> WORK ORDER
Copy each line in the data that includes the word "redhat".

> Saved entries
---------------
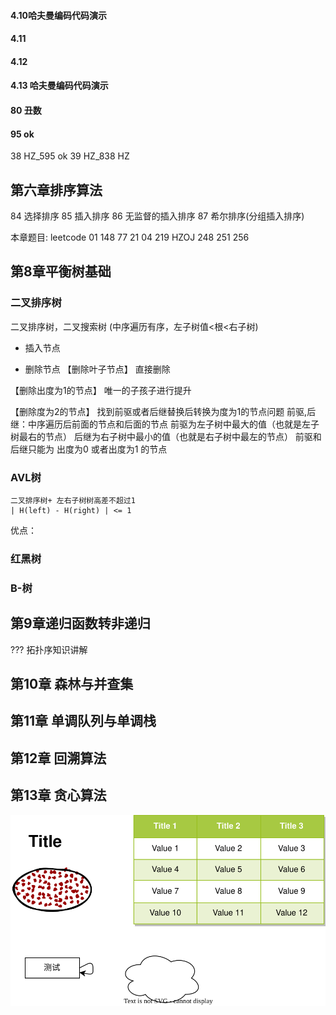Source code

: #### 4.10哈夫曼编码代码演示

#### 4.11

#### 4.12

#### 4.13 哈夫曼编码代码演示 


#### 80 丑数

#### 95 ok


38 HZ_595 ok
39 HZ_838 
HZ
## 第六章排序算法
84 选择排序
85 插入排序
86 无监督的插入排序
87 希尔排序(分组插入排序)

本章题目:
leetcode 01 148 77 21 04 219 
HZOJ 248 251 256

##  第8章平衡树基础
### 二叉排序树
二叉排序树，二叉搜索树
(中序遍历有序，左子树值<根<右子树)

+ 插入节点

+ 删除节点
【删除叶子节点】
直接删除

【删除出度为1的节点】
唯一的子孩子进行提升

【删除度为2的节点】
找到前驱或者后继替换后转换为度为1的节点问题
前驱,后继：中序遍历后前面的节点和后面的节点
前驱为左子树中最大的值（也就是左子树最右的节点）
后继为右子树中最小的值（也就是右子树中最左的节点）
前驱和后继只能为 出度为0 或者出度为1 的节点





### AVL树
```
二叉排序树+ 左右子树树高差不超过1
| H(left) - H(right) | <= 1
```
优点：






### 红黑树


### B-树


## 第9章递归函数转非递归
???
拓扑序知识讲解

## 第10章 森林与并查集


## 第11章 单调队列与单调栈


## 第12章 回溯算法

## 第13章 贪心算法
 
![](figure/figureTest.svg)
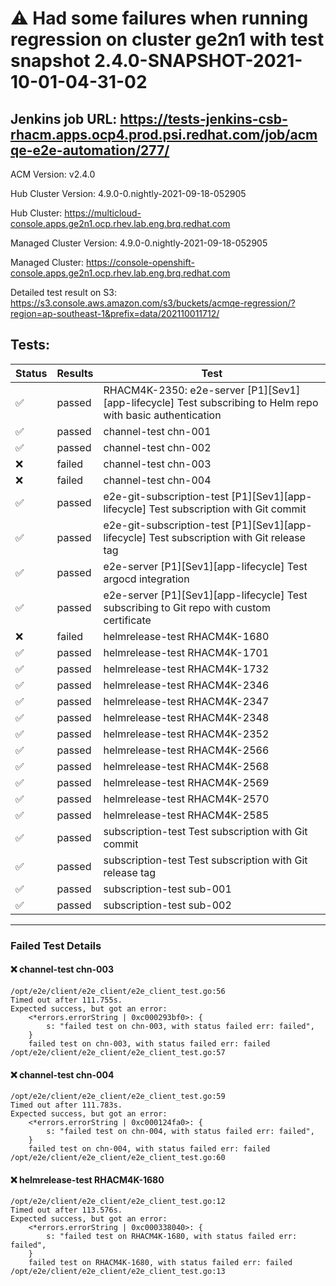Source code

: # :warning: Had some failures when running regression on cluster ge2n1 with test snapshot 2.4.0-SNAPSHOT-2021-10-01-04-31-02 

## Jenkins job URL: https://tests-jenkins-csb-rhacm.apps.ocp4.prod.psi.redhat.com/job/acmqe-e2e-automation/277/


ACM Version: v2.4.0

Hub Cluster Version: 4.9.0-0.nightly-2021-09-18-052905

Hub Cluster: https://multicloud-console.apps.ge2n1.ocp.rhev.lab.eng.brq.redhat.com

Managed Cluster Version: 4.9.0-0.nightly-2021-09-18-052905

Managed Cluster: https://console-openshift-console.apps.ge2n1.ocp.rhev.lab.eng.brq.redhat.com

Detailed test result on S3: https://s3.console.aws.amazon.com/s3/buckets/acmqe-regression/?region=ap-southeast-1&prefix=data/202110011712/

## Tests:

|Status|Results|Test|
|---|---|---|
| :white_check_mark: | passed | RHACM4K-2350: e2e-server [P1][Sev1][app-lifecycle] Test subscribing to Helm repo with basic authentication |
| :white_check_mark: | passed | channel-test chn-001 |
| :white_check_mark: | passed | channel-test chn-002 |
| :x: | failed | channel-test chn-003 |
| :x: | failed | channel-test chn-004 |
| :white_check_mark: | passed | e2e-git-subscription-test [P1][Sev1][app-lifecycle] Test subscription with Git commit |
| :white_check_mark: | passed | e2e-git-subscription-test [P1][Sev1][app-lifecycle] Test subscription with Git release tag |
| :white_check_mark: | passed | e2e-server [P1][Sev1][app-lifecycle] Test argocd integration |
| :white_check_mark: | passed | e2e-server [P1][Sev1][app-lifecycle] Test subscribing to Git repo with custom certificate |
| :x: | failed | helmrelease-test RHACM4K-1680 |
| :white_check_mark: | passed | helmrelease-test RHACM4K-1701 |
| :white_check_mark: | passed | helmrelease-test RHACM4K-1732 |
| :white_check_mark: | passed | helmrelease-test RHACM4K-2346 |
| :white_check_mark: | passed | helmrelease-test RHACM4K-2347 |
| :white_check_mark: | passed | helmrelease-test RHACM4K-2348 |
| :white_check_mark: | passed | helmrelease-test RHACM4K-2352 |
| :white_check_mark: | passed | helmrelease-test RHACM4K-2566 |
| :white_check_mark: | passed | helmrelease-test RHACM4K-2568 |
| :white_check_mark: | passed | helmrelease-test RHACM4K-2569 |
| :white_check_mark: | passed | helmrelease-test RHACM4K-2570 |
| :white_check_mark: | passed | helmrelease-test RHACM4K-2585 |
| :white_check_mark: | passed | subscription-test Test subscription with Git commit |
| :white_check_mark: | passed | subscription-test Test subscription with Git release tag |
| :white_check_mark: | passed | subscription-test sub-001 |
| :white_check_mark: | passed | subscription-test sub-002 |


---

### Failed Test Details

#### :x: channel-test chn-003

```
/opt/e2e/client/e2e_client/e2e_client_test.go:56
Timed out after 111.755s.
Expected success, but got an error:
    <*errors.errorString | 0xc000293bf0>: {
        s: "failed test on chn-003, with status failed err: failed",
    }
    failed test on chn-003, with status failed err: failed
/opt/e2e/client/e2e_client/e2e_client_test.go:57
```

#### :x: channel-test chn-004

```
/opt/e2e/client/e2e_client/e2e_client_test.go:59
Timed out after 111.783s.
Expected success, but got an error:
    <*errors.errorString | 0xc000124fa0>: {
        s: "failed test on chn-004, with status failed err: failed",
    }
    failed test on chn-004, with status failed err: failed
/opt/e2e/client/e2e_client/e2e_client_test.go:60
```

#### :x: helmrelease-test RHACM4K-1680

```
/opt/e2e/client/e2e_client/e2e_client_test.go:12
Timed out after 113.576s.
Expected success, but got an error:
    <*errors.errorString | 0xc000338040>: {
        s: "failed test on RHACM4K-1680, with status failed err: failed",
    }
    failed test on RHACM4K-1680, with status failed err: failed
/opt/e2e/client/e2e_client/e2e_client_test.go:13
```

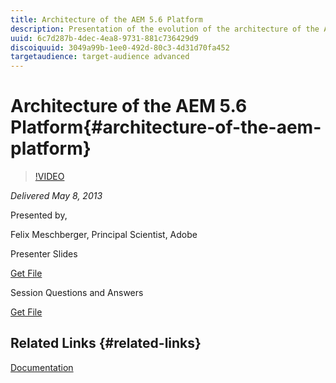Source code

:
 ```yaml
---
title: Architecture of the AEM 5.6 Platform
description: Presentation of the evolution of the architecture of the AEM Application Platform. Since the first release of Communiqué 1 until the most recent launch of AEM 5.6 the application underwent several massive changes to become the versatile and extensible application platform it is now.
uuid: 6c7d287b-4dec-4ea8-9731-881c736429d9
discoiquuid: 3049a99b-1ee0-492d-80c3-4d31d70fa452
targetaudience: target-audience advanced
---
```


# Architecture of the AEM 5.6 Platform{#architecture-of-the-aem-platform}

>[!VIDEO](https://video.tv.adobe.com/v/19575/?quality=9)

*Delivered May 8, 2013*

Presented by,

Felix Meschberger, Principal Scientist, Adobe

Presenter Slides

[Get File](assets/20130508-aem56-architecture.pdf)

Session Questions and Answers

[Get File](assets/questionsanswers-aem56-architecture.pdf)

## Related Links {#related-links}

[Documentation](https://docs.adobe.com/docs/en/cq/5-6-1/exploring/introduction.html?wcmmode=disabled)

<!--
[Get back to the Overview](https://helpx.adobe.com/experience-manager/kt/eseminars/gems/aem-index.html)
-->

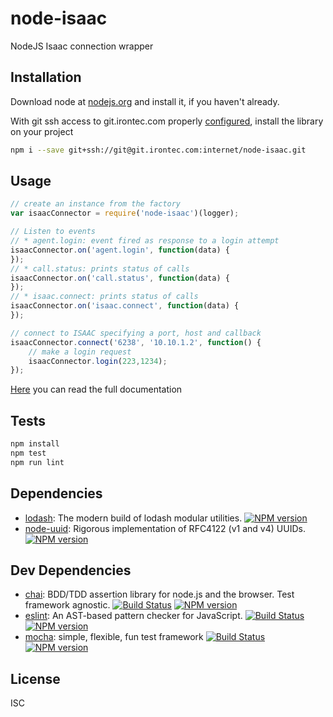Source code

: # node-isaac

NodeJS Isaac connection wrapper

## Installation

Download node at [nodejs.org](http://nodejs.org) and install it, if you haven't already.

With git ssh access to git.irontec.com properly [configured](http://doc.gitlab.com/ce/ssh/README.html), install the library on your project

```sh
npm i --save git+ssh://git@git.irontec.com:internet/node-isaac.git
```

## Usage

```js
// create an instance from the factory
var isaacConnector = require('node-isaac')(logger);

// Listen to events
// * agent.login: event fired as response to a login attempt
isaacConnector.on('agent.login', function(data) {
});
// * call.status: prints status of calls
isaacConnector.on('call.status', function(data) {
});
// * isaac.connect: prints status of calls
isaacConnector.on('isaac.connect', function(data) {
});

// connect to ISAAC specifying a port, host and callback
isaacConnector.connect('6238', '10.10.1.2', function() {
    // make a login request
    isaacConnector.login(223,1234);
});
```

[Here](https://git.irontec.com/internet/node-isaac/blob/master/DOCUMENTATION.md) you can read the full documentation

## Tests

```sh
npm install
npm test
npm run lint
```

## Dependencies

-   [lodash](https://github.com/lodash/lodash): The modern build of lodash modular utilities. [![NPM version](https://badge.fury.io/js/lodash.svg)](http://badge.fury.io/js/lodash)
-   [node-uuid](https://github.com/broofa/node-uuid): Rigorous implementation of RFC4122 (v1 and v4) UUIDs. [![NPM version](https://badge.fury.io/js/node-uuid.svg)](http://badge.fury.io/js/node-uuids)

## Dev Dependencies

-   [chai](https://github.com/chaijs/chai): BDD/TDD assertion library for node.js and the browser. Test framework agnostic. [![Build Status](https://travis-ci.org/chaijs/chai.svg?branch=master)](https://travis-ci.org/chaijs/chai) [![NPM version](https://badge.fury.io/js/chai.svg)](http://badge.fury.io/js/chai)
-   [eslint](https://github.com/eslint/eslint): An AST-based pattern checker for JavaScript. [![Build Status](https://travis-ci.org/eslint/eslint.svg?branch=master)](https://travis-ci.org/eslint/eslint) [![NPM version](https://badge.fury.io/js/eslint.svg)](http://badge.fury.io/js/eslint)
-   [mocha](https://github.com/mochajs/mocha): simple, flexible, fun test framework [![Build Status](https://travis-ci.org/mochajs/mocha.svg?branch=master)](https://travis-ci.org/mochajs/mocha) [![NPM version](https://badge.fury.io/js/mocha.svg)](http://badge.fury.io/js/mocha)

## License

ISC
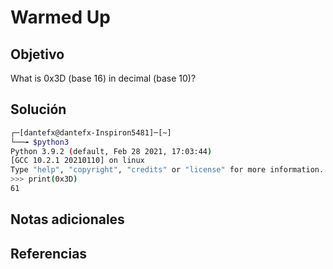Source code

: # Warmed Up

## Objetivo
What is 0x3D (base 16) in decimal (base 10)?


## Solución
```bash
┌─[dantefx@dantefx-Inspiron5481]─[~]
└──╼ $python3
Python 3.9.2 (default, Feb 28 2021, 17:03:44) 
[GCC 10.2.1 20210110] on linux
Type "help", "copyright", "credits" or "license" for more information.
>>> print(0x3D)
61

```


## Notas adicionales

## Referencias
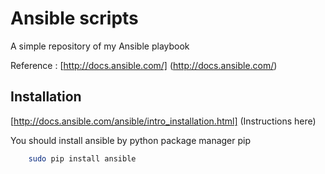 # Ansible scripts

A simple repository of my Ansible playbook

Reference : [http://docs.ansible.com/] (http://docs.ansible.com/)

## Installation

[http://docs.ansible.com/ansible/intro_installation.html] (Instructions here)

You should install ansible by python package manager pip

```bash
    sudo pip install ansible
```


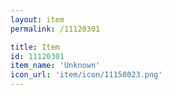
 ```yaml
---
layout: item
permalink: /11120301

title: Item
id: 11120301
item_name: 'Unknown'
icon_url: 'item/icon/11150023.png'
---
```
---------------
> RESPONSE
## Jenkins job URL: https://tests-jenkins-csb-rhacm.apps.ocp4.prod.psi.redhat.com/job/acmqe-e2e-automation/277/
Hub Cluster: https://multicloud-console.apps.ge2n1.ocp.rhev.lab.eng.brq.redhat.com
Managed Cluster: https://console-openshift-console.apps.ge2n1.ocp.rhev.lab.eng.brq.redhat.com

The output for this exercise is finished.